As I drove on freeway 400 toward Sudbury Mili tried to rest. Soon she started to complain about a mild headache. Zakeem's intermittent howling wasn't helping either. A dose of painkiller didn't do any magic. She continued to feel worse. Nothing seemed going right. I was depressed, dejected, tortured with wavering thoughts. Perhaps I should have just accepted the low paid full time position. We could have just stayed in Toronto. All these could be avoided.

We stopped near Parry Sound, a town located near Georgian Bay (30 thousand islands) for a break about three hours into our trip. Hot drinks were purchased. The coffee helped my doomed spirit but the tea did nothing to alleviate Mili's headache. We continued after a short while. Zakeem loved the freedom out of his car cage. Putting him back caused another depressing burst.

Sudbury - the town where world's largest Nickel mines are located in addition to copper and a slew of other oars - was about one and half hour away from Port Perry. The spacious freeway 400 ended near Parry Sound and we were directed into two lane highway 69. The winding road went through beautiful natural enclaves, often passing through sections that were built through rocky hills. The panoramic view that the drive offered was breathtaking. However, we were barely in the mode to enjoy that. The only thing that went through my mind was to get to Sudbury, stop somewhere, have lunch, get our blood moving. Hopefully all the dismay would go away. Mili had been very quiet for the last hour. I wasn't sure if she was sleeping or just decided to keep mute. My attempts to break a conversation went in vein. She was definitely mad at me.

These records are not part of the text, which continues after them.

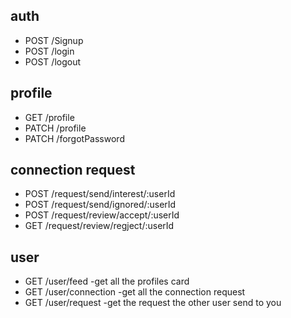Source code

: ## auth
- POST /Signup
- POST /login
- POST /logout

## profile
- GET /profile
- PATCH /profile
- PATCH /forgotPassword

## connection request

- POST /request/send/interest/:userId
- POST /request/send/ignored/:userId
- POST /request/review/accept/:userId
- GET  /request/review/regject/:userId

## user

- GET /user/feed -get all the profiles card
- GET /user/connection -get all the connection request
- GET /user/request -get the request the other user send to you
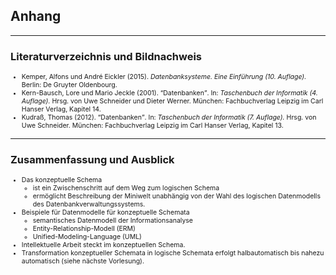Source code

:## Anhang

---

### Literaturverzeichnis und Bildnachweis

<ul style="font-size: 0.75em">
    <li>
        Kemper, Alfons und André Eickler (2015).
        <em>Datenbanksysteme. Eine Einführung (10. Auflage).</em>
        Berlin: De Gruyter Oldenbourg.
    </li>
    <li>
        Kern-Bausch, Lore und Mario Jeckle (2001).
        <q style="font-style: normal">Datenbanken</q>.
        In: <em>Taschenbuch der Informatik (4. Auflage).</em>
        Hrsg. von Uwe Schneider und Dieter Werner.
        München: Fachbuchverlag Leipzig im Carl Hanser Verlag,
        Kapitel 14.
    </li>
    <li>
        Kudraß, Thomas (2012).
        <q style="font-style: normal">Datenbanken</q>.
        In: <em>Taschenbuch der Informatik (7. Auflage).</em>
        Hrsg. von Uwe Schneider.
        München: Fachbuchverlag Leipzig im Carl Hanser Verlag,
        Kapitel 13.
    </li>
</ul>

---

### Zusammenfassung und Ausblick

<ul style="font-size: 0.75em">
  <li>
    Das konzeptuelle Schema
    <ul>
      <li>ist ein Zwischenschritt auf dem Weg zum logischen Schema</li>
      <li>ermöglicht Beschreibung der Miniwelt unabhängig von der Wahl des logischen Datenmodells des Datenbankverwaltungssystems.</li>
    </ul>
  </li>
  <li class="fragment">
    Beispiele für Datenmodelle für konzeptuelle Schemata
    <ul>
      <li>semantisches Datenmodell der Informationsanalyse</li>
      <li>Entity-Relationship-Modell (ERM)</li>
      <li>Unified-Modeling-Language (UML)</li>
    </ul>
  </li>
  <li class="fragment">
    Intellektuelle Arbeit steckt im konzeptuellen Schema.
  </li>
  <li class="fragment">
    Transformation konzeptueller Schemata in logische Schemata erfolgt halbautomatisch bis nahezu automatisch
    (siehe nächste Vorlesung).
  </li>
</ul>
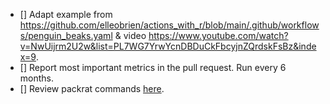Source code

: * [] Adapt example from https://github.com/elleobrien/actions_with_r/blob/main/.github/workflows/penguin_beaks.yaml & video https://www.youtube.com/watch?v=NwUijrm2U2w&list=PL7WG7YrwYcnDBDuCkFbcyjnZQrdskFsBz&index=9.  
* [] Report most important metrics in the pull request. Run every 6 months.  
* [] Review packrat commands [here](https://rstudio.github.io/packrat/commands.html).    

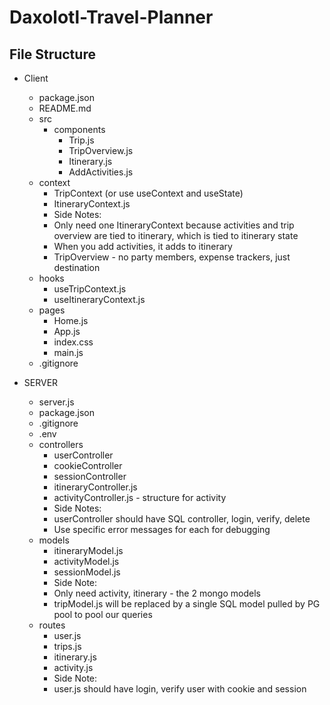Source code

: # Daxolotl-Travel-Planner

## File Structure
- Client
  - package.json
  - README.md
  - src
    - components
      - Trip.js
      - TripOverview.js
      - Itinerary.js
      - AddActivities.js
  - context
    - TripContext (or use useContext and useState)
    - ItineraryContext.js
    - Side Notes:
    - Only need one ItineraryContext because activities and trip overview are tied to itinerary, which is tied to itinerary state
    - When you add activities, it adds to itinerary
    - TripOverview - no party members, expense trackers, just destination
  - hooks
    - useTripContext.js
    - useItineraryContext.js
  - pages
    - Home.js
    - App.js
    - index.css
    - main.js
  - .gitignore


- SERVER
  - server.js
  - package.json
  - .gitignore
  - .env
  - controllers
    - userController
    - cookieController
    - sessionController
    - itineraryController.js
    - activityController.js - structure for activity
    - Side Notes:
    - userController should have SQL controller, login, verify, delete
    - Use specific error messages for each for debugging
  - models
    - itineraryModel.js
    - activityModel.js
    - sessionModel.js
    - Side Note:
    - Only need activity, itinerary - the 2 mongo models
    - tripModel.js will be replaced by a single SQL model pulled by PG pool to pool our queries
  - routes
    - user.js
    - trips.js
    - itinerary.js
    - activity.js
    - Side Note: 
    - user.js should have login, verify user with cookie and session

As we approached Sudbury we left 69 and jumped into highway 17 (Trans-Canada highway), world's longest national highway with a length of 7821 km (4860 mile). It went across Canada starting from St. Johns in Newfoundland and ending in Victoria, British Columbia. Due to some mix up with the exits I ended up going past Sudbury and stopped in a Tim Horton in Lively - a small town near Sudbury. It was a neat town with several food stores and a few gas stations. The vast farmland around the town offered a really nice and pleasing environment. I ordered some lunch and started to indulge the idea that the hard phase of our journey was about to be over when Mili announced she was feeling really sick and quickly disappeared inside the ladies room not to be returned in next half an hour. She had thrown up several times and felt so weak that she could hardly stay on her feet. I knew we couldn't continue. Unfortunately it was a Sunday. I was supposed to get to work next morning. The first thing came to my mind was informing Carlo. I had only his office number. I called up the number, got his voice mail and quickly explained the situation. I promised to show up in the afternoon next day instead of morning. I hoped he would be okay with it.

Next I stepped out to look for a motel or something of that kind. I didn't have to look too far. There was a large motel right next door - Motor inn. This was an old looking establishment located on a small hill backed into open fields - owned by a Korean family who were very friendly. We rented a room there for the night. It was a clean, specious room. Mili wasted no time and went to bed directly. She slept deeply for hours. Zakeem and I went to the balcony to enjoy the view that the vast fields presented. Slowly the day rolled into evening and darkness surrounded the little town. Not having much to do as Mili slept we went to bed early as well. If things looked good we could start very early. Sault Ste Marie was only about three hundred kilometers away. With some luck I could actually get to work next morning - a little late possibly.

Next morning, we started at five. Mili was feeling better as her headache was gone. Zakeem was still asleep but we carried him into the car and with a little patting helped him going back to sleep. We left the dusty looking motel behind us for a amazingly beautiful trip that meandered through small towns, lakes, fields and woods, offering just about everything that a road trip possibly can.

During our stay in Sault Ste Marie for the next fifteen months we had gone through this path several times and almost every time stayed in that motel.